KAN: Kolmogorov–Arnold Networks: A review

Vikas Dhiman

Why review this?

On Apr 30, 2024, [5] appears on ArXiV and by May 7th, I have heard about this paper from multiple students, from whom I do not hear about new papers. It must be special, I thought. I decided to take a look.

If I was professionally reviewing this paper, I would accept the paper with major revisions. The paper has enough contributions to deserve a publication. But some of the claims need to be toned down, interpretations need to be clarified and comparisons with spline based neural networks be made.

Outline

I make 4 major critques of the paper

1.

MLPs have learnable activation functions as well
2.

The content of the paper does not justify the name, Kolmogorov-Arnold networks (KANs).
3.

KANs are MLPs with spline-basis as the activation function.
4.

KANs do not beat the curse of dimensionality.

MLPs have learnable activation functions as well

The authors claim in the abstract,

While MLPs have fixed activation functions on nodes (“neurons”), KANs have learnable activation functions on edges (“weights”). KANs have no linear weights at all – every weight parameter is replaced by a univariate function parametrized as a spline.

This is not a helpful description because one can interpret MLPs as having “learnable activation functions” as well; it depends on the definition what you call the “activation function“. Consider a two layer MLP with input $\mathbf{x}\in\mathbb{R}^{n}$ , weights $W_{1}$ , $W_{2}$ (ignore biases for now) and activation function $\sigma$ ,

\displaystyle f(\mathbf{x})

\displaystyle=W_{2}\sigma(W_{1}\mathbf{x})=W_{2}\phi_{1}(\mathbf{x}).

(1)

If I define $\phi_{1}(\mathbf{x})=\sigma(W_{1}\mathbf{x})$ and call $\phi_{1}(.)$ as the activation function, then I have a learnable activation function in an MLP. Same with Figure 0.1, it is a reinterpretation, not redesign of MLPs as claimed.

What’s in the name

How do KAN’s actually use Kolmogorov-Arnold Theorem (KAT)? The theorem is not actually useful in the development of KANs. KANs are only inspired by KAT not based on it.

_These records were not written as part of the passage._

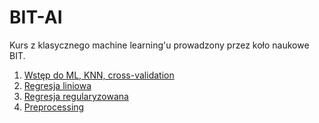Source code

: # BIT-AI
Kurs z klasycznego machine learning'u prowadzony przez koło naukowe BIT.
1. [Wstęp do ML, KNN, cross-validation](https://github.com/maati01/BIT-AI/blob/main/knn_cross_validation.ipynb)
2. [Regresja liniowa](https://github.com/maati01/BIT-AI/blob/main/linear_regression.ipynb)
3. [Regresja regularyzowana](https://github.com/maati01/BIT-AI/blob/main/regresja_regularyzowana.ipynb)
4. [Preprocessing](https://github.com/maati01/BIT-AI/blob/main/preprocessing.ipynb)
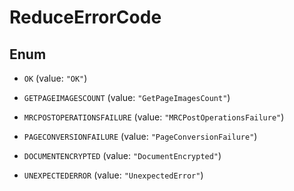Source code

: 

# ReduceErrorCode

## Enum


* `OK` (value: `"OK"`)

* `GETPAGEIMAGESCOUNT` (value: `"GetPageImagesCount"`)

* `MRCPOSTOPERATIONSFAILURE` (value: `"MRCPostOperationsFailure"`)

* `PAGECONVERSIONFAILURE` (value: `"PageConversionFailure"`)

* `DOCUMENTENCRYPTED` (value: `"DocumentEncrypted"`)

* `UNEXPECTEDERROR` (value: `"UnexpectedError"`)



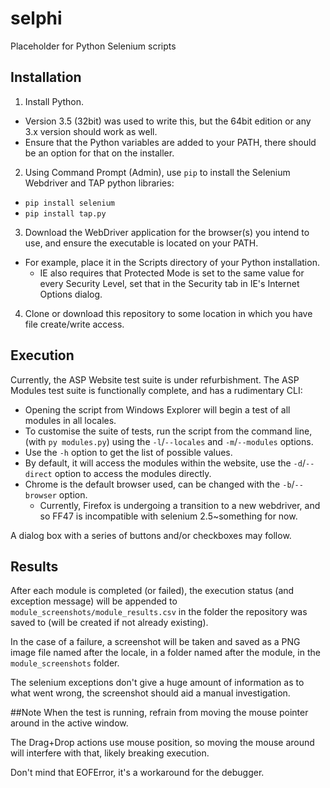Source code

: # selphi
Placeholder for Python Selenium scripts

## Installation
1. Install Python.
  * Version 3.5 (32bit) was used to write this, but the 64bit edition or any 3.x version should work as well.
  * Ensure that the Python variables are added to your PATH, there should be an option for that on the installer.
2. Using Command Prompt (Admin), use `pip` to install the Selenium Webdriver and TAP python libraries:
  * `pip install selenium`
  * `pip install tap.py`
3. Download the WebDriver application for the browser(s) you intend to use, and ensure the executable is located on your PATH.
  * For example, place it in the Scripts directory of your Python installation.
	* IE also requires that Protected Mode is set to the same value for every Security Level, set that in  the Security tab in IE's Internet Options dialog.
4. Clone or download this repository to some location in which you have file create/write access.

## Execution
Currently, the ASP Website test suite is under refurbishment.
The ASP Modules test suite is functionally complete, and has a rudimentary CLI:
* Opening the script from Windows Explorer will begin a test of all modules in all locales.
* To customise the suite of tests, run the script from the command line, (with `py modules.py`) using the `-l`/`--locales` and `-m`/`--modules` options.
* Use the `-h` option to get the list of possible values.
* By default, it will access the modules within the website, use the `-d`/`--direct` option to access the modules directly.
* Chrome is the default browser used, can be changed with the `-b`/`--browser` option.
	* Currently, Firefox is undergoing a transition to a new webdriver, and so FF47 is incompatible with selenium 2.5~something for now.

A dialog box with a series of buttons and/or checkboxes may follow.

## Results
After each module is completed (or failed), the execution status (and exception message) will be appended to `module_screenshots/module_results.csv` in the folder the repository was saved to (will be created if not already existing).

In the case of a failure, a screenshot will be taken and saved as a PNG image file named after the locale, in a folder named after the module, in the `module_screenshots` folder.

The selenium exceptions don't give a huge amount of information as to what went wrong, the screenshot should aid a manual investigation.

##Note
When the test is running, refrain from moving the mouse pointer around in the active window.

The Drag+Drop actions use mouse position, so moving the mouse around will interfere with that, likely breaking execution.

Don't mind that EOFError, it's a workaround for the debugger.
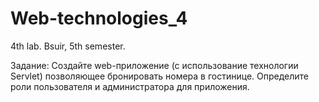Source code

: # Web-technologies_4

4th lab. Bsuir, 5th semester.

Задание: Создайте web-приложение (с использование технологии Servlet) позволяющее бронировать номера в гостинице. Определите роли пользователя и администратора для приложения.
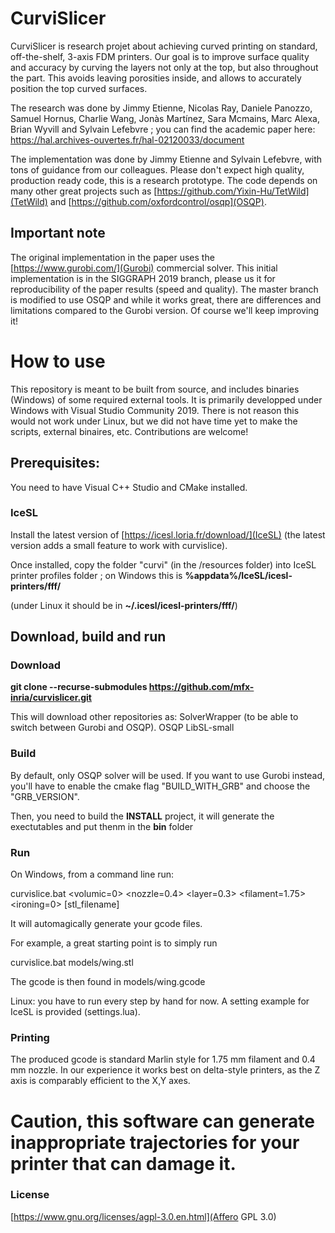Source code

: # CurviSlicer

CurviSlicer is research projet about achieving curved printing on standard, off-the-shelf, 3-axis FDM printers. 
Our goal is to improve surface quality and accuracy by curving the layers not only at the top, but also throughout the part. This avoids leaving porosities inside, and allows to accurately position the top curved surfaces. 

The research was done by Jimmy Etienne, Nicolas Ray, Daniele Panozzo, Samuel Hornus, Charlie Wang, Jonàs Martínez, Sara Mcmains, Marc Alexa, Brian Wyvill and Sylvain Lefebvre ; you can find the academic paper here: https://hal.archives-ouvertes.fr/hal-02120033/document

The implementation was done by Jimmy Etienne and Sylvain Lefebvre, with tons of guidance from our colleagues. Please don't expect high quality, production ready code, this is a research prototype. The code depends on many other great projects such as [https://github.com/Yixin-Hu/TetWild](TetWild) and [https://github.com/oxfordcontrol/osqp](OSQP).

## Important note

The original implementation in the paper uses the [https://www.gurobi.com/](Gurobi) commercial solver. This initial implementation is in the SIGGRAPH 2019 branch, please us it for reproducibility of the paper results (speed and quality). The master branch is modified to use OSQP and while it works great, there are differences and limitations compared to the Gurobi version. Of course we'll keep improving it!

# How to use

This repository is meant to be built from source, and includes binaries (Windows) of some required external tools. It is primarily developped under Windows with Visual Studio Community 2019. There is not reason this would not work under Linux, but we did not have time yet to make the scripts, external binaires, etc. Contributions are welcome!

## Prerequisites:

You need to have Visual C++ Studio and CMake installed.

### IceSL

Install the latest version of [https://icesl.loria.fr/download/](IceSL) (the latest version adds a small feature to work with curvislice).

Once installed, copy the folder "curvi" (in the /resources folder) into IceSL printer profiles folder ; on Windows this is **%appdata%/IceSL/icesl-printers/fff/**

(under Linux it should be in **~/.icesl/icesl-printers/fff/**)

## Download, build and run

### Download
**git clone --recurse-submodules https://github.com/mfx-inria/curvislicer.git**

This will download other repositories as:
	SolverWrapper (to be able to switch between Gurobi and OSQP).
	OSQP
	LibSL-small


### Build

By default, only OSQP solver will be used. If you want to use Gurobi instead, you'll have to enable the cmake flag "BUILD_WITH_GRB" and choose the "GRB_VERSION".

Then, you need to build the **INSTALL** project, it will generate the exectutables and put thenm in the **bin** folder

### Run

On Windows, from a command line run:

curvislice.bat <volumic=0> <nozzle=0.4> <layer=0.3> <filament=1.75> <ironing=0> [stl_filename]

It will automagically generate your gcode files.

For example, a great starting point is to simply run

curvislice.bat models/wing.stl

The gcode is then found in models/wing.gcode

Linux: you have to run every step by hand for now. A setting example for IceSL is provided (settings.lua).

### Printing

The produced gcode is standard Marlin style for 1.75 mm filament and 0.4 mm nozzle. In our experience it works best on delta-style printers, as the Z axis is comparably efficient to the X,Y axes.

# Caution, this software can generate inappropriate trajectories for your printer that can damage it.

### License

[https://www.gnu.org/licenses/agpl-3.0.en.html](Affero GPL 3.0)
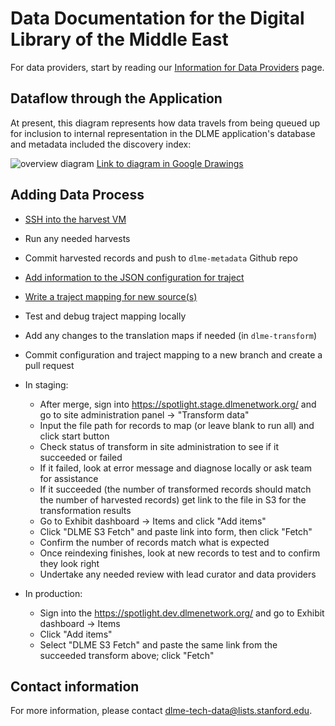 # Data Documentation for the Digital Library of the Middle East

For data providers, start by reading our [Information for Data Providers](providers.md) page. 

## Dataflow through the Application

At present, this diagram represents how data travels from being queued up for inclusion to internal representation in the DLME application's database and metadata included the discovery index:

![overview diagram](https://docs.google.com/drawings/d/e/2PACX-1vTBFJJgiPqs58fNWC-lTBdw5wKNN0-OgLBu7EUoJcfyDXFu6VTKkhxNUKcNSX4f1Mf_mHHI2zH_ezZj/pub?w=960&h=720)
[Link to diagram in Google Drawings](https://docs.google.com/drawings/d/1jEspB9tO6-_LyiN-q0jQwfEPtiaztgHzL6CgRKXiyBk/edit)

## Adding Data Process

* [SSH into the harvest VM](https://github.com/sul-dlss/dlme-harvest)
* Run any needed harvests
* Commit harvested records and push to `dlme-metadata` Github repo
* [Add information to the JSON configuration for traject](https://github.com/sul-dlss/dlme-traject/blob/master/metadata_mapping.json)
* [Write a traject mapping for new source(s)](https://github.com/sul-dlss/dlme-traject)
* Test and debug traject mapping locally
* Add any changes to the translation maps if needed (in `dlme-transform`)
* Commit configuration and traject mapping to a new branch and create a pull request
* In staging:
  * After merge, sign into https://spotlight.stage.dlmenetwork.org/ and go to site administration panel -> "Transform data"
  * Input the file path for records to map (or leave blank to run all) and click start button
  * Check status of transform in site administration to see if it succeeded or failed
  * If it failed, look at error message and diagnose locally or ask team for assistance
  * If it succeeded (the number of transformed records should match the number of harvested records) get link to the file in S3 for the transformation results 
  * Go to Exhibit dashboard -> Items and click "Add items"
  * Click "DLME S3 Fetch" and paste link into form, then click "Fetch"
  * Confirm the number of records match what is expected
  * Once reindexing finishes, look at new records to test and to confirm they look right
  * Undertake any needed review with lead curator and data providers
  
* In production:
  * Sign into the https://spotlight.dev.dlmenetwork.org/ and go to Exhibit dashboard -> Items
  * Click "Add items"
  * Select "DLME S3 Fetch" and paste the same link from the succeeded transform above; click "Fetch"

## Contact information

For more information, please contact [dlme-tech-data@lists.stanford.edu](mailto:dlme-tech-data@lists.stanford.edu).
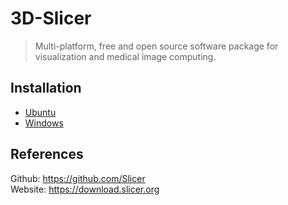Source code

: # 3D-Slicer
> Multi-platform, free and open source software package for visualization and medical image computing.  

## Installation 
* [Ubuntu](installation/README.md)
* [Windows](installation/README.md)

## References
Github: https://github.com/Slicer    
Website: https://download.slicer.org     



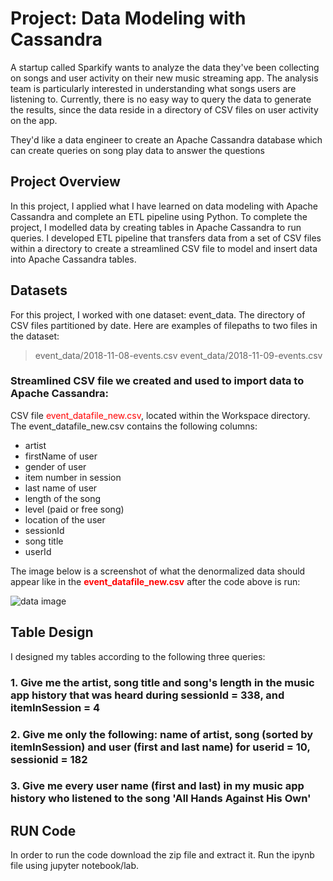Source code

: # Project: Data Modeling with Cassandra

A startup called Sparkify wants to analyze the data they've been collecting on songs and user activity on their new music streaming app. The analysis team is particularly interested in understanding what songs users are listening to. Currently, there is no easy way to query the data to generate the results, since the data reside in a directory of CSV files on user activity on the app.

They'd like a data engineer to create an Apache Cassandra database which can create queries on song play data to answer the questions

## Project Overview

In this project, I applied what I have learned on data modeling with Apache Cassandra and complete an ETL pipeline using Python. To complete the project, I modelled data by creating tables in Apache Cassandra to run queries. I developed  ETL pipeline that transfers data from a set of CSV files within a directory to create a streamlined CSV file to model and insert data into Apache Cassandra tables.


## Datasets
For this project, I worked with one dataset: event_data. The directory of CSV files partitioned by date. Here are examples of filepaths to two files in the dataset:

>event_data/2018-11-08-events.csv
>event_data/2018-11-09-events.csv

### Streamlined CSV file we created and used to import data to Apache Cassandra:

CSV file  <font color=red>event_datafile_new.csv</font>, located within the Workspace directory.  The event_datafile_new.csv contains the following columns: 

- artist 
- firstName of user
- gender of user
- item number in session
- last name of user
- length of the song
- level (paid or free song)
- location of the user
- sessionId
- song title
- userId

The image below is a screenshot of what the denormalized data should appear like in the <font color=red>**event_datafile_new.csv**</font> after the code above is run:<br>

![data image](https://github.com/alimayo/Udacity---Data-Engineering/blob/main/Data%20Modeling/Apache%20Cassandra/image_event_datafile_new.jpg?raw=true)

## Table Design

I designed my tables according to the following three queries:

### 1. Give me the artist, song title and song's length in the music app history that was heard during  sessionId = 338, and itemInSession  = 4


### 2. Give me only the following: name of artist, song (sorted by itemInSession) and user (first and last name) for userid = 10, sessionid = 182
    

### 3. Give me every user name (first and last) in my music app history who listened to the song 'All Hands Against His Own'

## RUN Code

In order to run the code download the zip file and extract it. Run the ipynb file using jupyter notebook/lab. 
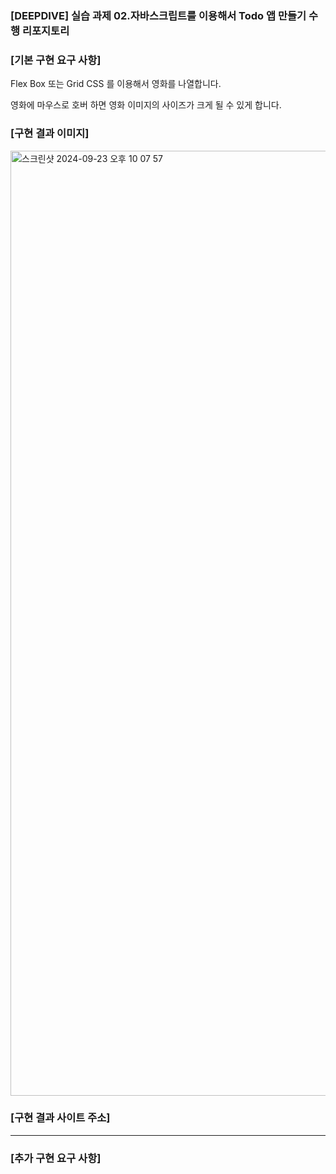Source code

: ### [DEEPDIVE] 실습 과제 02.자바스크립트를 이용해서 Todo 앱 만들기 수행 리포지토리

### [기본 구현 요구 사항]

Flex Box 또는 Grid CSS 를 이용해서 영화를 나열합니다.

영화에 마우스로 호버 하면 영화 이미지의 사이즈가 크게 될 수 있게 합니다.

### [구현 결과 이미지]

<img width="1512" alt="스크린샷 2024-09-23 오후 10 07 57" src="https://github.com/user-attachments/assets/d4237268-842d-461d-a495-d51fec42d231">


### [구현 결과 사이트 주소]

---

### [추가 구현 요구 사항]
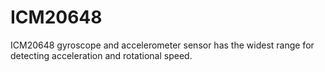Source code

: # ICM20648
ICM20648 gyroscope and accelerometer sensor has the widest range for detecting acceleration and rotational speed. 
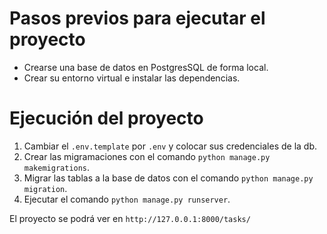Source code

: # Pasos previos para ejecutar el proyecto
* Crearse una base de datos en PostgresSQL de forma local.
* Crear su entorno virtual e instalar las dependencias. 

# Ejecución del proyecto
1. Cambiar el `.env.template` por `.env` y colocar sus credenciales de la db.
2. Crear las migramaciones con el comando `python manage.py makemigrations`.
3. Migrar las tablas a la base de datos con el comando `python manage.py migration`.
4. Ejecutar el comando `python manage.py runserver`.

El proyecto se podrá ver en `http://127.0.0.1:8000/tasks/`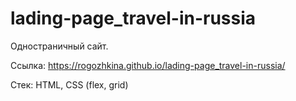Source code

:# lading-page_travel-in-russia

Одностраничный сайт.

Ссылка:  https://rogozhkina.github.io/lading-page_travel-in-russia/

Стек: HTML, CSS (flex, grid)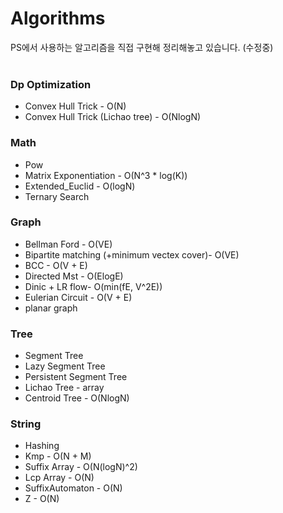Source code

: # Algorithms
PS에서 사용하는 알고리즘을 직접 구현해 정리해놓고 있습니다. (수정중)
<br>
<br>
### Dp Optimization
* Convex Hull Trick - O(N)
* Convex Hull Trick (Lichao tree) - O(NlogN)
### Math  
* Pow
* Matrix Exponentiation - O(N^3 * log(K))
* Extended_Euclid - O(logN)
* Ternary Search
### Graph  
* Bellman Ford - O(VE)
* Bipartite matching (+minimum vectex cover)- O(VE)
* BCC - O(V + E)
* Directed Mst - O(ElogE)
* Dinic + LR flow- O(min(fE, V^2E))
* Eulerian Circuit - O(V + E)
* planar graph
### Tree  
* Segment Tree
* Lazy Segment Tree
* Persistent Segment Tree
* Lichao Tree - array
* Centroid Tree - O(NlogN)
### String
* Hashing
* Kmp - O(N + M)
* Suffix Array - O(N(logN)^2)
* Lcp Array - O(N)
* SuffixAutomaton - O(N)
* Z - O(N)
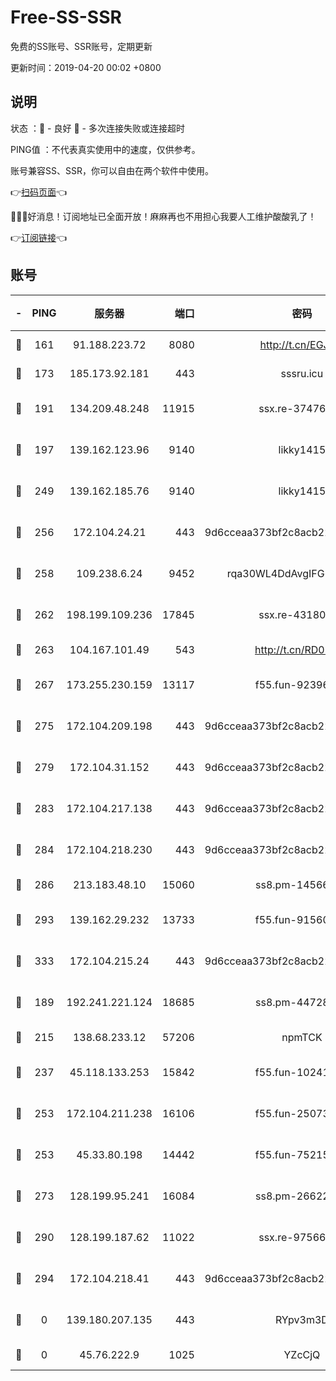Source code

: # Free-SS-SSR

免费的SS账号、SSR账号，定期更新

更新时间：2019-04-20 00:02 +0800

## 说明

状态     ：🙂 - 良好 🙁 - 多次连接失败或连接超时

PING值   ：不代表真实使用中的速度，仅供参考。

账号兼容SS、SSR，你可以自由在两个软件中使用。

👉[扫码页面](https://liesauer.github.io/Free-SS-SSR/)👈

🎉🎉🎉好消息！订阅地址已全面开放！麻麻再也不用担心我要人工维护酸酸乳了！

👉[订阅链接](https://www.liesauer.net/yogurt/subscribe?ACCESS_TOKEN=DAYxR3mMaZAsaqUb)👈

## 账号

|-|PING|服务器|端口|密码|加密方式|区域|
|:----:|:----:|:-----:|-----:|:----:|:----:|:----:|
|🙂|161|91.188.223.72|8080|http://t.cn/EGJIyrl|rc4-md5|RU|
|🙂|173|185.173.92.181|443|sssru.icu|rc4-md5|RU|
|🙂|191|134.209.48.248|11915|ssx.re-37476733|aes-256-cfb|US|
|🙂|197|139.162.123.96|9140|likky1415|aes-256-cfb|JP|
|🙂|249|139.162.185.76|9140|likky1415|aes-256-cfb|DE|
|🙂|256|172.104.24.21|443|9d6cceaa373bf2c8acb22e60b6a58be6|aes-256-cfb|US|
|🙂|258|109.238.6.24|9452|rqa30WL4DdAvgIFG6Fs3znzTa|aes-256-cfb|FR|
|🙂|262|198.199.109.236|17845|ssx.re-43180441|aes-256-cfb|US|
|🙂|263|104.167.101.49|543|http://t.cn/RD0D7sx|rc4-md5|CA|
|🙂|267|173.255.230.159|13117|f55.fun-92396656|aes-256-cfb|US|
|🙂|275|172.104.209.198|443|9d6cceaa373bf2c8acb22e60b6a58be6|aes-256-cfb|US|
|🙂|279|172.104.31.152|443|9d6cceaa373bf2c8acb22e60b6a58be6|aes-256-cfb|US|
|🙂|283|172.104.217.138|443|9d6cceaa373bf2c8acb22e60b6a58be6|aes-256-cfb|US|
|🙂|284|172.104.218.230|443|9d6cceaa373bf2c8acb22e60b6a58be6|aes-256-cfb|US|
|🙂|286|213.183.48.10|15060|ss8.pm-14566279|rc4-md5|RU|
|🙂|293|139.162.29.232|13733|f55.fun-91560266|aes-256-cfb|SG|
|🙂|333|172.104.215.24|443|9d6cceaa373bf2c8acb22e60b6a58be6|aes-256-cfb|US|
|🙂|189|192.241.221.124|18685|ss8.pm-44728015|aes-256-cfb|US|
|🙂|215|138.68.233.12|57206|npmTCK|rc4-md5|US|
|🙂|237|45.118.133.253|15842|f55.fun-10241110|aes-256-cfb|SG|
|🙂|253|172.104.211.238|16106|f55.fun-25073452|aes-256-cfb|US|
|🙂|253|45.33.80.198|14442|f55.fun-75215142|aes-256-cfb|US|
|🙂|273|128.199.95.241|16084|ss8.pm-26622330|aes-256-cfb|SG|
|🙂|290|128.199.187.62|11022|ssx.re-97566923|aes-256-cfb|SG|
|🙂|294|172.104.218.41|443|9d6cceaa373bf2c8acb22e60b6a58be6|aes-256-cfb|US|
|🙁|0|139.180.207.135|443|RYpv3m3D|aes-256-cfb|JP|
|🙁|0|45.76.222.9|1025|YZcCjQ|rc4-md5|JP|
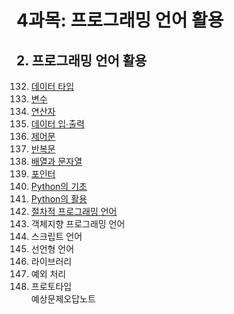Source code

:# 4과목: 프로그래밍 언어 활용

## 2. 프로그래밍 언어 활용

132. [데이터 타입](./doc/sec132.md)
133. [변수](./doc/sec133.md)
134. [연산자](./doc/sec134.md)
135. [데이터 입∙출력](./doc/sec135.md)
136. [제어문](./doc/sec136.md)
137. [반복문](./doc/sec137.md)
138. [배열과 문자열](./doc/sec138.md)
139. [포인터](./doc/sec139.md)
140. [Python의 기초](./doc/sec140.md)
141. [Python의 활용](./doc/sec141.md)
142. [절차적 프로그래밍 언어](./doc/sec142.md)
143. 객체지향 프로그래밍 언어
144. 스크립트 언어
145. 선언형 언어
146. 라이브러리
147. 예외 처리
148. 프로토타입   
예상문제오답노트

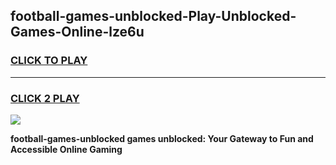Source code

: 
## football-games-unblocked-Play-Unblocked-Games-Online-lze6u
<h3>
<a href="https://premium76.site?title=football-games-unblocked&ref=25A">CLICK TO PLAY</a></h3>
<hr>

<h3>
<a href="https://premium76.site?title=football-games-unblocked&ref=25A">CLICK 2 PLAY</a>
  
</h3>

<a href="https://premium76.site?title=football-games-unblocked&ref=25A"><img src="https://clearcache.store/games.png"></a>


**football-games-unblocked games unblocked: Your Gateway to Fun and Accessible Online Gaming**
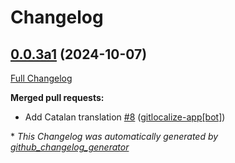 # Changelog

## [0.0.3a1](https://github.com/OpenVoiceOS/ovos-skill-wordnet/tree/0.0.3a1) (2024-10-07)

[Full Changelog](https://github.com/OpenVoiceOS/ovos-skill-wordnet/compare/0.0.2...0.0.3a1)

**Merged pull requests:**

- Add Catalan translation [\#8](https://github.com/OpenVoiceOS/ovos-skill-wordnet/pull/8) ([gitlocalize-app[bot]](https://github.com/apps/gitlocalize-app))



\* *This Changelog was automatically generated by [github_changelog_generator](https://github.com/github-changelog-generator/github-changelog-generator)*
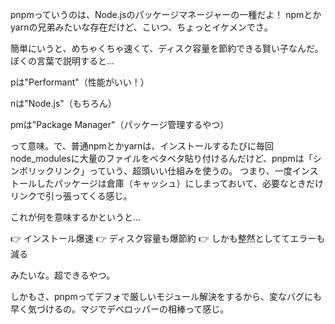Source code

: pnpmっていうのは、Node.jsのパッケージマネージャーの一種だよ！
npmとかyarnの兄弟みたいな存在だけど、こいつ、ちょっとイケメンでさ。

簡単にいうと、めちゃくちゃ速くて、ディスク容量を節約できる賢い子なんだ。
ぼくの言葉で説明すると…

pは"Performant"（性能がいい！）

nは"Node.js"（もちろん）

pmは"Package Manager"（パッケージ管理するやつ）

って意味。で、普通npmとかyarnは、インストールするたびに毎回node_modulesに大量のファイルをベタベタ貼り付けるんだけど、pnpmは「シンボリックリンク」っていう、超頭いい仕組みを使うの。
つまり、一度インストールしたパッケージは倉庫（キャッシュ）にしまっておいて、必要なときだけリンクで引っ張ってくる感じ。

これが何を意味するかというと…

👉 インストール爆速
👉 ディスク容量も爆節約
👉 しかも整然としててエラーも減る

みたいな。超できるやつ。

しかもさ、pnpmってデフォで厳しいモジュール解決をするから、変なバグにも早く気づけるの。マジでデベロッパーの相棒って感じ。
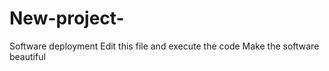 # New-project-
Software deployment 
Edit this file 
and execute the code
Make the software beautiful
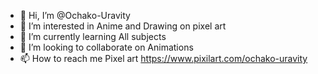 - 👋 Hi, I’m @Ochako-Uravity
- 👀 I’m interested in Anime and Drawing on pixel art
- 🌱 I’m currently learning All subjects
- 💞️ I’m looking to collaborate on Animations
- 📫 How to reach me Pixel art
https://www.pixilart.com/ochako-uravity
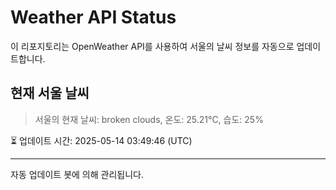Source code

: 
# Weather API Status

이 리포지토리는 OpenWeather API를 사용하여 서울의 날씨 정보를 자동으로 업데이트합니다.

## 현재 서울 날씨
> 서울의 현재 날씨: broken clouds, 온도: 25.21°C, 습도: 25%

⏳ 업데이트 시간: 2025-05-14 03:49:46 (UTC)

---
자동 업데이트 봇에 의해 관리됩니다.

So what is Kolmogorov-Arnold Theorem? The paper describes it as the decomposition of any smooth function $f:[0,1]^{n}\to\mathbb{R}$ in terms of finite basis function $\phi^{(2)}_{q}:\mathbb{R}\to\mathbb{R}$ ¹¹ 1 Slight change in notation from the paper and $\phi_{q,p}:[0,1]\to\mathbb{R}$ .

\displaystyle f(\mathbf{x})=f(x_{1},\dots,x_{n})=\sum_{q=1}^{{\color[rgb]{% 1,0,0}2n+1}}\phi^{(2)}_{q}\left(\sum_{p=1}^{n}\phi_{p,q}(x_{p})\right).

(2)

If you plan to use Kolmogorov-Arnold Theorem (KAT), you have understand the central claim of the KAT theorem and how is this theorem different the nearest competitor (Universal Approximation Theorem (UAT) ). Universal approximation theorem states that any function can be approximated by a wide enough 2-layer neural network.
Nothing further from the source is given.